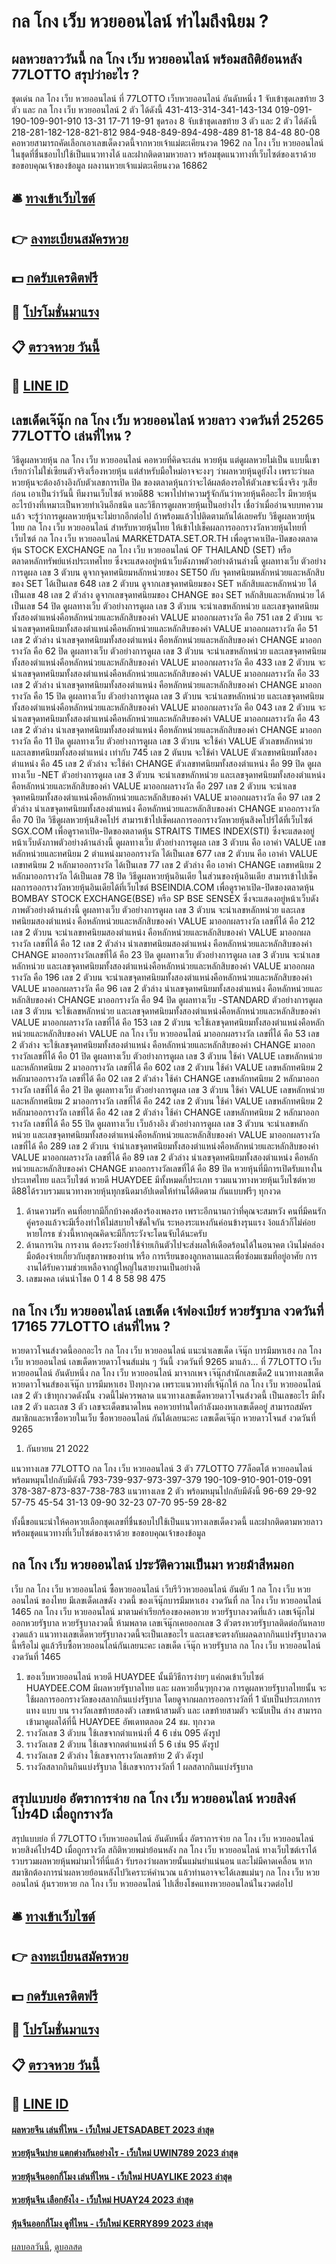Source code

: # กล โกง เว็บ หวยออนไลน์ ทำไมถึงนิยม ?
## ผลหวยลาววันนี้ กล โกง เว็บ หวยออนไลน์ พร้อมสถิติย้อนหลัง 77LOTTO สรุปว่าอะไร ?
ชุดเด่น กล โกง เว็บ หวยออนไลน์ ที่ 77LOTTO เว็บหวยออนไลน์ อันดับหนึ่ง 1 จับเข้าชุดเลขท้าย 3 ตัว และ กล โกง เว็บ หวยออนไลน์ 2 ตัว ได้ดังนี้
431-413-314-341-143-134
019-091-190-109-901-910
13-31
17-71
19-91
ชุดรอง 8 จับเข้าชุดเลขท้าย 3 ตัว และ 2 ตัว ได้ดังนี้
218-281-182-128-821-812
984-948-849-894-498-489
81-18
84-48
80-08
คอหวยสามารถคัดเลือกเอาเลขเด็ดงวดนี้จากหวยเจ้าแม่ตะเคียนงวด 1962 กล โกง เว็บ หวยออนไลน์ ในชุดที่ชื่นชอบไปใช้เป็นแนวทางได้ และฝากติดตามหวยลาว พร้อมชุดแนวทางที่เว็บไซต์ของเราด้วย
ขอขอบคุณเจ้าของข้อมูล
ผลงานหวยเจ้าแม่ตะเคียนงวด 16862


## 🛎 [ทางเข้าเว็บไซต์](https://bit.ly/3BG5bNw)
## 👉 [ลงทะเบียนสมัครหวย](https://bit.ly/3BG5bNw)
## 💵 [กดรับเครดิตฟรี](https://bit.ly/3C3mvgS)
## 👑 [โปรโมชั่นมาแรง](https://bit.ly/3C3mvgS)
## 📋 [ตรวจหวย วันนี้](https://bit.ly/3C3mvgS)
## 📱 [LINE ID](https://bit.ly/3C3mvgS)

## เลขเด็ดเจ๊นุ๊ก กล โกง เว็บ หวยออนไลน์ หวยลาว งวดวันที่ 25265 77LOTTO เล่นที่ไหน ?
วิธีดูผลหวยหุ้น กล โกง เว็บ หวยออนไลน์ คอหวยที่คิดจะเล่น หวยหุ้น แต่ดูผลหวยไม่เป็น แบบนี้เขาเรียกว่าไม่ใช่เซียนตัวจริงเรื่องหวยหุ้น แต่สำหรับมือใหม่อาจจะงงๆ ว่าผลหวยหุ้นดูยังไง เพราะว่าผลหวยหุ้นจะต้องอ้างอิงกับตัวเลขการเปิด ปิด ของตลาดหุ้นกว่าจะได้ผลต้องรอให้ตัวเลขจะนิ่งจริง ๆเสียก่อน
เอาเป็นว่าวันนี้ ทีมงานเว็บไซต์ หวยดี88 จะพาไปทำความรู้จักกันว่าหวยหุ้นคืออะไร มีหวยหุ้นอะไรบ้างที่เหมาะเป็นหวยทำเงินอีกชนิด และวิธีการดูผลหวยหุ้นเป็นอย่างไร เชื่อว่าเมื่ออ่านจบบทความแล้ว จะรู้ว่าการดูผลหวยหุ้นจะไม่ยากอีกต่อไป ถ้าพร้อมแล้วไปติดตามกันได้เลยครับ
วิธีดูผลหวยหุ้น ไทย กล โกง เว็บ หวยออนไลน์ สำหรับหวยหุ้นไทย ให้เข้าไปเช็คผลการออกรางวัลหวยหุ้นไทยที่เว็บไซต์ กล โกง เว็บ หวยออนไลน์ MARKETDATA.SET.OR.TH เพื่อดูราคาเปิด-ปิดของตลาดหุ้น STOCK EXCHANGE กล โกง เว็บ หวยออนไลน์ OF THAILAND (SET) หรือตลาดหลักทรัพย์แห่งประเทศไทย ซึ่งจะแสดงอยู่หน้าเว็บดังภาพตัวอย่างด้านล่างนี้
ดูผลทางเว็บ
ตัวอย่างการดูผล
เลข 3 ตัวบน ดูจากจุดทศนิยมหลักหน่วยของ SET50 กับ จุดทศนิยมหลักหน่วยและหลักสิบของ SET ได้เป็นเลข 648
เลข 2 ตัวบน ดูจากเลขจุดทศนิยมของ SET หลักสิบและหลักหน่วย ได้เป็นเลข 48
เลข 2 ตัวล่าง ดูจากเลขจุดทศนิยมของ CHANGE ของ SET หลักสิบและหลักหน่วย ได้เป็นเลข 54
ปิด
ดูผลทางเว็บ
ตัวอย่างการดูผล
เลข 3 ตัวบน จะนำเลขหลักหน่วย และเลขจุดทศนิยมทั้งสองตำแหน่งคือหลักหน่วยและหลักสิบของค่า VALUE มาออกผลรางวัล คือ 751
เลข 2 ตัวบน จะนำเลขจุดทศนิยมทั้งสองตำแหน่งคือหลักหน่วยและหลักสิบของค่า VALUE มาออกผลรางวัล คือ 51
เลข 2 ตัวล่าง นำเลขจุดทศนิยมทั้งสองตำแหน่ง คือหลักหน่วยและหลักสิบของค่า CHANGE มาออกรางวัล คือ 62
ปิด
ดูผลทางเว็บ
ตัวอย่างการดูผล
เลข 3 ตัวบน จะนำเลขหลักหน่วย และเลขจุดทศนิยมทั้งสองตำแหน่งคือหลักหน่วยและหลักสิบของค่า VALUE มาออกผลรางวัล คือ 433
เลข 2 ตัวบน จะนำเลขจุดทศนิยมทั้งสองตำแหน่งคือหลักหน่วยและหลักสิบของค่า VALUE มาออกผลรางวัล คือ 33
เลข 2 ตัวล่าง นำเลขจุดทศนิยมทั้งสองตำแหน่ง คือหลักหน่วยและหลักสิบของค่า CHANGE มาออกรางวัล คือ 15
ปิด
ดูผลทางเว็บ
ตัวอย่างการดูผล
เลข 3 ตัวบน จะนำเลขหลักหน่วย และเลขจุดทศนิยมทั้งสองตำแหน่งคือหลักหน่วยและหลักสิบของค่า VALUE มาออกผลรางวัล คือ 043
เลข 2 ตัวบน จะนำเลขจุดทศนิยมทั้งสองตำแหน่งคือหลักหน่วยและหลักสิบของค่า VALUE มาออกผลรางวัล คือ 43
เลข 2 ตัวล่าง นำเลขจุดทศนิยมทั้งสองตำแหน่ง คือหลักหน่วยและหลักสิบของค่า CHANGE มาออกรางวัล คือ 11
ปิด
ดูผลทางเว็บ
ตัวอย่างการดูผล
เลข 3 ตัวบน จะใช้ค่า VALUE ตัวเลขหลักหน่วย และเลขทศนิยมทั้งสองตำแหน่ง เท่ากับ 745
เลข 2 ตันบน จะใช้ค่า VALUE ตัวเลขทศนิยมทั้งสองตำแหน่ง คือ 45
เลข 2 ตัวล่าง จะใช้ค่า CHANGE ตัวเลขทศนิยมทั้งสองตำแหน่ง คือ 99
ปิด
ดูผลทางเว็บ -NET
ตัวอย่างการดูผล
เลข 3 ตัวบน จะนำเลขหลักหน่วย และเลขจุดทศนิยมทั้งสองตำแหน่งคือหลักหน่วยและหลักสิบของค่า VALUE มาออกผลรางวัล คือ 297
เลข 2 ตัวบน จะนำเลขจุดทศนิยมทั้งสองตำแหน่งคือหลักหน่วยและหลักสิบของค่า VALUE มาออกผลรางวัล คือ 97
เลข 2 ตัวล่าง นำเลขจุดทศนิยมทั้งสองตำแหน่ง คือหลักหน่วยและหลักสิบของค่า CHANGE มาออกรางวัล คือ 70
ปิด
วิธีดูผลหวยหุ้นสิงคโปร์ สามารเข้าไปเช็คผลการออกรางวัลหวยหุ้นสิงคโปร์ได้ที่เว็บไซต์ SGX.COM เพื่อดูราคาเปิด-ปิดของตลาดหุ้น STRAITS TIMES INDEX(STI) ซึ่งจะแสดงอยู่หน้าเว็บดังภาพตัวอย่างด้านล่างนี้
ดูผลทางเว็บ
ตัวอย่างการดูผล
เลข 3 ตัวบน คือ เอาค่า VALUE เลขหลักหน่วยและทศนิยม 2 ตำแหน่งมาออกรางวัล ได้เป็นเลข 677
เลข 2 ตัวบน คือ เอาค่า VALUE เลขทศนิยม 2 หลักมาออกรางวัล ได้เป็นเลข 77
เลข 2 ตัวล่าง คือ เอาค่า CHANGE เลขทศนิยม 2 หลักมาออกรางวัล ได้เป็นเลข 78
ปิด
วิธีดูผลหวยหุ้นอินเดีย ในส่วนของหุ้นอินเดีย สามารเข้าไปเช็คผลการออกรางวัลหวยหุ้นอินเดียได้ที่เว็บไซต์ BSEINDIA.COM เพื่อดูราคาเปิด-ปิดของตลาดหุ้น BOMBAY STOCK EXCHANGE(BSE) หรือ SP BSE SENSEX ซึ่งจะแสดงอยู่หน้าเว็บดังภาพตัวอย่างด้านล่างนี้
ดูผลทางเว็บ
ตัวอย่างการดูผล
เลข 3 ตัวบน จะนำเลขหลักหน่วย และเลขทศนิยมสองตำแหน่ง คือหลักหน่วยและหลักสิบของค่า VALUE มาออกผลรางวัล เลขที่ได้ คือ 212
เลข 2 ตัวบน จะนำเลขทศนิยมสองตำแหน่ง คือหลักหน่วยและหลักสิบของค่า VALUE มาออกผลรางวัล เลขที่ได้ คือ 12
เลข 2 ตัวล่าง นำเลขทศนิยมสองตำแหน่ง คือหลักหน่วยและหลักสิบของค่า CHANGE มาออกรางวัลเลขที่ได้ คือ 23
ปิด
ดูผลทางเว็บ
ตัวอย่างการดูผล
เลข 3 ตัวบน จะนำเลขหลักหน่วย และเลขจุดทศนิยมทั้งสองตำแหน่งคือหลักหน่วยและหลักสิบของค่า VALUE มาออกผลรางวัล คือ 196
เลข 2 ตัวบน จะนำเลขจุดทศนิยมทั้งสองตำแหน่งคือหลักหน่วยและหลักสิบของค่า VALUE มาออกผลรางวัล คือ 96
เลข 2 ตัวล่าง นำเลขจุดทศนิยมทั้งสองตำแหน่ง คือหลักหน่วยและหลักสิบของค่า CHANGE มาออกรางวัล คือ 94
ปิด
ดูผลทางเว็บ -STANDARD
ตัวอย่างการดูผล
เลข 3 ตัวบน จะใช้เลขหลักหน่วย และเลขจุดทศนิยมทั้งสองตำแหน่งคือหลักหน่วยและหลักสิบของค่า VALUE มาออกผลรางวัล เลขที่ได้ คือ 153
เลข 2 ตัวบน จะใช้เลขจุดทศนิยมทั้งสองตำแหน่งคือหลักหน่วยและหลักสิบของค่า VALUE กล โกง เว็บ หวยออนไลน์ มาออกผลรางวัล เลขที่ได้ คือ 53
เลข 2 ตัวล่าง จะใช้เลขจุดทศนิยมทั้งสองตำแหน่ง คือหลักหน่วยและหลักสิบของค่า CHANGE มาออกรางวัลเลขที่ได้ คือ 01
ปิด
ดูผลทางเว็บ
ตัวอย่างการดูผล
เลข 3 ตัวบน ใช้ค่า VALUE เลขหลักหน่วยและหลักทศนิยม 2 มาออกรางวัล เลขที่ได้ คือ 602
เลข 2 ตัวบน ใช้ค่า VALUE เลขหลักทศนิยม 2 หลักมาออกรางวัล เลขที่ได้ คือ 02
เลข 2 ตัวล่าง ใช้ค่า CHANGE เลขหลักทศนิยม 2 หลักมาออกรางวัล เลขที่ได้ คือ 21
ปิด
ดูผลทางเว็บ
ตัวอย่างการดูผล
เลข 3 ตัวบน ใช้ค่า VALUE เลขหลักหน่วยและหลักทศนิยม 2 มาออกรางวัล เลขที่ได้ คือ 242
เลข 2 ตัวบน ใช้ค่า VALUE เลขหลักทศนิยม 2 หลักมาออกรางวัล เลขที่ได้ คือ 42
เลข 2 ตัวล่าง ใช้ค่า CHANGE เลขหลักทศนิยม 2 หลักมาออกรางวัล เลขที่ได้ คือ 55
ปิด
ดูผลทางเว็บ
เว็บอ้างอิง
ตัวอย่างการดูผล
เลข 3 ตัวบน จะนำเลขหลักหน่วย และเลขจุดทศนิยมทั้งสองตำแหน่งคือหลักหน่วยและหลักสิบของค่า VALUE มาออกผลรางวัล เลขที่ได้ คือ 289
เลข 2 ตัวบน จำนำเลขจุดทศนิยมทั้งสองตำแหน่งคือหลักหน่วยและหลักสิบของค่า VALUE มาออกผลรางวัล เลขที่ได้ คือ 89
เลข 2 ตัวล่าง นำเลขจุดทศนิยมทั้งสองตำแหน่ง คือหลักหน่วยและหลักสิบของค่า CHANGE มาออกรางวัลเลขที่ได้ คือ 89
ปิด
หวยหุ้นที่มีการเปิดรับแทงในประเทศไทย และเว็บไซต์ หวยดี HUAYDEE มีทั้งหมดกี่ประเภท
รวมแนวทางหวยหุ้นเว็บไซต์หวยดี88ได้รวบรวมแนวทางหวยหุ้นทุกชนิดมาอัปเดตให้ท่านได้ติดตาม กันแบบฟรีๆ ทุกงวด
1. ด้านความรัก คนที่อยากมีกิ๊กบ้างคงต้องร้องเพลงรอ เพราะอีกนานกว่าที่คุณจะสมหวัง คนที่มีคนรักคู่ครองแล้วจะมีเรื่องทำให้ไม่สบายใจขัดใจกัน ระหองระแหงกันค่อนข้างรุนแรง ง้อแล้วก็ไม่ค่อยหายโกรธ ช่วงนี้หากคุณคิดจะมีกิ๊กระวังจะโดนจับได้นะครับ
2. ด้านการเงิน การงาน ต้องระวังอย่าใช้จ่ายเกินตัวไปจะส่งผลให้เดือดร้อนได้ในอนาคต เงินไม่คล่องมือต้องจ่ายเกี่ยวกับสุขภาพของท่าน หรือ การเรียนของลูกหลานและเพื่อซ่อมแซมที่อยู่อาศัย การงานได้รับความช่วยเหลือจากผู้ใหญ่ในสายงานเป็นอย่างดี
3. เลขมงคล เด่นนำโชค 0 1 4 8 58 98 475

## กล โกง เว็บ หวยออนไลน์ เลขเด็ด เจ้ฟองเบียร์ หวยรัฐบาล งวดวันที่ 17165 77LOTTO เล่นที่ไหน ?
หวยดาวโจนส์งวดนี้ออกอะไร กล โกง เว็บ หวยออนไลน์ แนะนำเลขเด็ด เจ๊นุ๊ก บารมีมหาเฮง กล โกง เว็บ หวยออนไลน์ เลขเด็ดหวยดาวโจนส์แม่น ๆ วันนี้ งวดวันที่ 9265 มาแล้ว… ที่ 77LOTTO เว็บหวยออนไลน์ อันดับหนึ่ง กล โกง เว็บ หวยออนไลน์ มาจากเพจ เจ๊นุ๊กสำนักเลขเด็ด2 แนวทางเลขเด็ดหวยดาวโจนส์ของเจ๊นุ๊ก บารมีมหาเฮง ปังทุกงวด เพราะแนวทางที่เจ้นุ๊กให้ กล โกง เว็บ หวยออนไลน์ เลข 2 ตัว เข้าทุกงวดดังนั้น งวดนี้ไม่ควรพลาด แนวทางเลขเด็ดหวยดาวโจนส์งวดนี้ เป็นเลขอะไร มีทั้งเลข 2 ตัว และเลข 3 ตัว เลขจะเด็ดขนาดไหน คอหวยท่านใดกำลังมองหาเลขเด็ดอยู่ สามารถสมัครสมาชิกและหาซื้อหวยในเว็บ ซื้อหวยออนไลน์ กันได้เลยนะคะ
เลขเด็ดเจ๊นุ๊ก หวยดาวโจนส์ งวดวันที่ 9265
1. กันยายน 21 2022

แนวทางเลข 77LOTTO กล โกง เว็บ หวยออนไลน์ 3 ตัว 77LOTTO 77ล็อตโต้ หวยออนไลน์ พร้อมหมุนไปกลับมีดังนี้
793-739-937-973-397-379
190-109-910-901-019-091
378-387-873-837-738-783
แนวทางเลข 2 ตัว พร้อมหมุนไปกลับมีดังนี้
96-69
29-92
57-75
45-54
31-13
09-90
32-23
07-70
95-59
28-82

ทั้งนี้ขอแนะนำให้คอหวยเลือกชุดเลขที่ชื่นชอบไปใช้เป็นแนวทางเลขเด็ดงวดนี้ และฝากติดตามหวยลาว พร้อมชุดแนวทางที่เว็บไซต์ของเราด้วย
ขอขอบคุณเจ้าของข้อมูล

## กล โกง เว็บ หวยออนไลน์ ประวัติความเป็นมา หวยม้าสีหมอก
เว็บ กล โกง เว็บ หวยออนไลน์ ซื้อหวยออนไลน์ เว็บรีวิวหวยออนไลน์ อันดับ 1 กล โกง เว็บ หวยออนไลน์ ของไทย มีเลขเด็ดเลขดัง งวดนี้ ของเจ๊นุ๊กบารมีมหาเฮง งวดวันที่ กล โกง เว็บ หวยออนไลน์ 1465 กล โกง เว็บ หวยออนไลน์ มาตามคำเรียกร้องของคอหวย หวยรัฐบาลงวดที่แล้ว เลขเจ้นุ๊กไม่ออกหวยรัฐบาล หวยรัฐบาลงวดนี้ ห้ามพลาด เลขเจ๊นุ๊กเคยออกเลข 3 ตัวตรงหวยรัฐบาลติดต่อกันหลายงวดแล้ว แนวทางเลขเด็ดหวยรัฐบาลงวดนี้จะเป็นเลขอะไร และเลขจะตรงกับผลฉลากกินแบ่งรัฐบาลงวดนี้หรือไม่ ดูแล้วรีบซื้อหวยออนไลน์กันเลยนะคะ
เลขเด็ด เจ๊นุ๊ก หวยรัฐบาล กล โกง เว็บ หวยออนไลน์ งวดวันที่ 1465
1. ของเว็บหวยออนไลน์ หวยดี HUAYDEE นั้นมีวิธีการง่ายๆ แค่กดเข้าเว็บไซต์ HUAYDEE.COM มีผลหวยรัฐบาลไทย และ ผลหวยอื่นๆทุกงวด การดูผลหวยรัฐบาลไทยนั้น จะใช้ผลการออกรางวัลของสลากกินแบ่งรัฐบาล โดยดูจากผลการออกรางวัลที่ 1 นับเป็นประเภทการแทง แบบ บน รางวัลเลขท้ายสองตัว เลขหน้าสามตัว และ เลขท้ายสามตัว จะนับเป็น ล่าง สามารถเข้ามาดูผลได้ที่นี้ HUAYDEE อัพเดทตลอด 24 ชม. ทุกงวด
2. รางวัลเลข 3 ตัวบน ใช้เลขจากตำแหน่งที่ 4 6 เช่น 095 ดังรูป
3. รางวัลเลข 2 ตัวบน ใช้เลขจากตตำแหน่งที่ 5 6 เช่น 95 ดังรูป
4. รางวัลเลข 2 ตัวล่าง ใช้เลขจากรางวัลเลขท้าย 2 ตัว ดังรูป
5. รางวัลสลากกินกินแบ่งรัฐบาล ใช้เลขจากรางวัลที่ 1 ผลสลากกินแบ่งรัฐบาล

## สรุปแบบย่อ อัตราการจ่าย กล โกง เว็บ หวยออนไลน์ หวยสิงค์โปร4D เมื่อถูกรางวัล
สรุปแบบย่อ ที่ 77LOTTO เว็บหวยออนไลน์ อันดับหนึ่ง อัตราการจ่าย กล โกง เว็บ หวยออนไลน์ หวยสิงค์โปร4D เมื่อถูกรางวัล สถิติหวยพม่าย้อนหลัง กล โกง เว็บ หวยออนไลน์ ทางเว็บไซต์เราได้รวบรวมผลหวยหุ้นพม่ามาไว้ที่นี่แล้ว รับรองว่าผลหวยนั้นแม่นยำแน่นอน และไม่มีคาดเคลื่อน หากสมาชิกต้องการนำผลหวยย้อนหลังไปวิเคราะห์คำนวณ แล้วท่านอาจจะได้เลขแม่นๆ กล โกง เว็บ หวยออนไลน์ ลุ้นรวยหวย กล โกง เว็บ หวยออนไลน์ ไปเสี่ยงโชคแทงหวยออนไลน์ในงวดต่อไป

## 🛎 [ทางเข้าเว็บไซต์](https://bit.ly/3BG5bNw)
## 👉 [ลงทะเบียนสมัครหวย](https://bit.ly/3BG5bNw)
## 💵 [กดรับเครดิตฟรี](https://bit.ly/3C3mvgS)
## 👑 [โปรโมชั่นมาแรง](https://bit.ly/3C3mvgS)
## 📋 [ตรวจหวย วันนี้](https://bit.ly/3C3mvgS)
## 📱 [LINE ID](https://bit.ly/3C3mvgS)

#### [ผลหวยจีน เล่นที่ไหน - เว็บใหม่ JETSADABET 2023 ล่าสุด](https://atom.io/themes/ผลหวยจีน%20เล่นที่ไหน%20-%20เว็บใหม่%20jetsadabet%202023%20ล่าสุด)
#### [หวยหุ้นจีนบ่าย แตกต่างกันอย่างไร - เว็บใหม่ UWIN789 2023 ล่าสุด](https://atom.io/themes/หวยหุ้นจีนบ่าย%20แตกต่างกันอย่างไร%20-%20เว็บใหม่%20uwin789%202023%20ล่าสุด)
#### [หวยหุ้นจีนออกกี่โมง เล่นที่ไหน - เว็บใหม่ HUAYLIKE 2023 ล่าสุด](https://atom.io/themes/หวยหุ้นจีนออกกี่โมง%20เล่นที่ไหน%20-%20เว็บใหม่%20huaylike%202023%20ล่าสุด)
#### [หวยหุ้นจีน เลือกยังไง - เว็บใหม่ HUAY24 2023 ล่าสุด](https://atom.io/themes/หวยหุ้นจีน%20เลือกยังไง%20-%20เว็บใหม่%20huay24%202023%20ล่าสุด)
#### [หุ้นจีนออกกี่โมง ดูที่ไหน - เว็บใหม่ KERRY899 2023 ล่าสุด](https://atom.io/themes/หุ้นจีนออกกี่โมง%20ดูที่ไหน%20-%20เว็บใหม่%20kerry899%202023%20ล่าสุด)

[ผลบอลวันนี้](https://siamsport.tv "ผลบอลวันนี้"), [ดูบอลสด](https://siamsport.tv/ดูบอลสด "ดูบอลสด")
• • • •
TASK - Transcribe the lines above between the line holding "วิธีดูผลหวยหุ้น กล โกง" and the line holding "เลข 2 ตัวบน ดูจากเลขจุดทศนิยมของ", inclusive, exactly as they stand and with nothing added.

ANSWER TO THIS TASK -
วิธีดูผลหวยหุ้น กล โกง เว็บ หวยออนไลน์ คอหวยที่คิดจะเล่น หวยหุ้น แต่ดูผลหวยไม่เป็น แบบนี้เขาเรียกว่าไม่ใช่เซียนตัวจริงเรื่องหวยหุ้น แต่สำหรับมือใหม่อาจจะงงๆ ว่าผลหวยหุ้นดูยังไง เพราะว่าผลหวยหุ้นจะต้องอ้างอิงกับตัวเลขการเปิด ปิด ของตลาดหุ้นกว่าจะได้ผลต้องรอให้ตัวเลขจะนิ่งจริง ๆเสียก่อน
เอาเป็นว่าวันนี้ ทีมงานเว็บไซต์ หวยดี88 จะพาไปทำความรู้จักกันว่าหวยหุ้นคืออะไร มีหวยหุ้นอะไรบ้างที่เหมาะเป็นหวยทำเงินอีกชนิด และวิธีการดูผลหวยหุ้นเป็นอย่างไร เชื่อว่าเมื่ออ่านจบบทความแล้ว จะรู้ว่าการดูผลหวยหุ้นจะไม่ยากอีกต่อไป ถ้าพร้อมแล้วไปติดตามกันได้เลยครับ
วิธีดูผลหวยหุ้น ไทย กล โกง เว็บ หวยออนไลน์ สำหรับหวยหุ้นไทย ให้เข้าไปเช็คผลการออกรางวัลหวยหุ้นไทยที่เว็บไซต์ กล โกง เว็บ หวยออนไลน์ MARKETDATA.SET.OR.TH เพื่อดูราคาเปิด-ปิดของตลาดหุ้น STOCK EXCHANGE กล โกง เว็บ หวยออนไลน์ OF THAILAND (SET) หรือตลาดหลักทรัพย์แห่งประเทศไทย ซึ่งจะแสดงอยู่หน้าเว็บดังภาพตัวอย่างด้านล่างนี้
ดูผลทางเว็บ
ตัวอย่างการดูผล
เลข 3 ตัวบน ดูจากจุดทศนิยมหลักหน่วยของ SET50 กับ จุดทศนิยมหลักหน่วยและหลักสิบของ SET ได้เป็นเลข 648
เลข 2 ตัวบน ดูจากเลขจุดทศนิยมของ SET หลักสิบและหลักหน่วย ได้เป็นเลข 48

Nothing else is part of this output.